=== Brief ===
Please set down each entry exactly, omitting any picture it holds.

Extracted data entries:

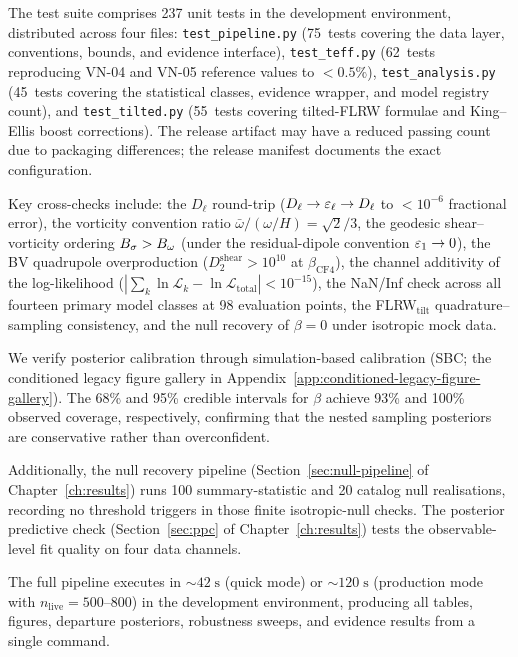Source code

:The test suite comprises 237 unit tests in the development
environment, distributed across four
files: \texttt{test\_pipeline.py} (75~tests covering the data
layer, conventions, bounds, and evidence interface),
\texttt{test\_teff.py} (62~tests reproducing VN-04 and VN-05
reference values to $< 0.5\%$),
\texttt{test\_analysis.py}
(45~tests covering the statistical classes, evidence wrapper,
and model registry count), and
\texttt{test\_tilted.py} (55~tests covering tilted-FLRW
formulae and King--Ellis boost corrections).
The release artifact may have a reduced passing count
due to packaging differences; the release manifest
documents the exact configuration.

Key cross-checks include: the $D_\ell$ round-trip
($D_\ell \to \eps_\ell \to D_\ell$ to $< 10^{-6}$ fractional
error), the vorticity convention ratio
$\bar{\omega}/(\omega/H) = \sqrt{2}/3$, the geodesic shear--vorticity
ordering $\Bsig > \Bom$ (under the residual-dipole convention
$\eps_1 \to 0$), the BV
quadrupole overproduction ($D_2^{\mathrm{shear}} > 10^{10}$ at
$\beta_{\mathrm{CF4}}$), the channel additivity of the
log-likelihood ($|\sum_k \ln\mathcal{L}_k -
\ln\mathcal{L}_{\mathrm{total}}| < 10^{-15}$), the
NaN/Inf check across all fourteen primary model classes at 98 evaluation
points, the FLRW$_\mathrm{tilt}$ quadrature--sampling
consistency, and the null recovery of $\beta = 0$ under
isotropic mock data.

We verify posterior calibration through simulation-based calibration
(SBC; the conditioned legacy figure gallery in Appendix~\ref{app:conditioned-legacy-figure-gallery}).  The 68\% and 95\% credible
intervals for $\beta$ achieve 93\% and 100\% observed coverage,
respectively, confirming that the nested sampling posteriors are
conservative rather than overconfident.

Additionally, the null recovery pipeline
(Section~\ref{sec:null-pipeline} of Chapter~\ref{ch:results})
runs 100 summary-statistic and 20 catalog null realisations,
recording no threshold triggers in those finite isotropic-null
checks.
The posterior predictive check
(Section~\ref{sec:ppc} of Chapter~\ref{ch:results}) tests
the observable-level fit quality on four data channels.

The full pipeline executes in $\sim 42\;\mathrm{s}$ (quick mode)
or $\sim 120\;\mathrm{s}$ (production mode with
$n_{\mathrm{live}} = 500$--$800$) in the development environment,
producing all tables, figures,
departure posteriors, robustness sweeps, and evidence results
from a single command.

=== Answer ===
Source code

:The test suite comprises 237 unit tests in the development
environment, distributed across four
files: \texttt{test\_pipeline.py} (75~tests covering the data
layer, conventions, bounds, and evidence interface),
\texttt{test\_teff.py} (62~tests reproducing VN-04 and VN-05
reference values to $< 0.5\%$),
\texttt{test\_analysis.py}
(45~tests covering the statistical classes, evidence wrapper,
and model registry count), and
\texttt{test\_tilted.py} (55~tests covering tilted-FLRW
formulae and King--Ellis boost corrections).
The release artifact may have a reduced passing count
due to packaging differences; the release manifest
documents the exact configuration.

Key cross-checks include: the $D_\ell$ round-trip
($D_\ell \to \eps_\ell \to D_\ell$ to $< 10^{-6}$ fractional
error), the vorticity convention ratio
$\bar{\omega}/(\omega/H) = \sqrt{2}/3$, the geodesic shear--vorticity
ordering $\Bsig > \Bom$ (under the residual-dipole convention
$\eps_1 \to 0$), the BV
quadrupole overproduction ($D_2^{\mathrm{shear}} > 10^{10}$ at
$\beta_{\mathrm{CF4}}$), the channel additivity of the
log-likelihood ($|\sum_k \ln\mathcal{L}_k -
\ln\mathcal{L}_{\mathrm{total}}| < 10^{-15}$), the
NaN/Inf check across all fourteen primary model classes at 98 evaluation
points, the FLRW$_\mathrm{tilt}$ quadrature--sampling
consistency, and the null recovery of $\beta = 0$ under
isotropic mock data.

We verify posterior calibration through simulation-based calibration
(SBC; the conditioned legacy figure gallery in Appendix~\ref{app:conditioned-legacy-figure-gallery}).  The 68\% and 95\% credible
intervals for $\beta$ achieve 93\% and 100\% observed coverage,
respectively, confirming that the nested sampling posteriors are
conservative rather than overconfident.

Additionally, the null recovery pipeline
(Section~\ref{sec:null-pipeline} of Chapter~\ref{ch:results})
runs 100 summary-statistic and 20 catalog null realisations,
recording no threshold triggers in those finite isotropic-null
checks.
The posterior predictive check
(Section~\ref{sec:ppc} of Chapter~\ref{ch:results}) tests
the observable-level fit quality on four data channels.

The full pipeline executes in $\sim 42\;\mathrm{s}$ (quick mode)
or $\sim 120\;\mathrm{s}$ (production mode with
$n_{\mathrm{live}} = 500$--$800$) in the development environment,
producing all tables, figures,
departure posteriors, robustness sweeps, and evidence results
from a single command.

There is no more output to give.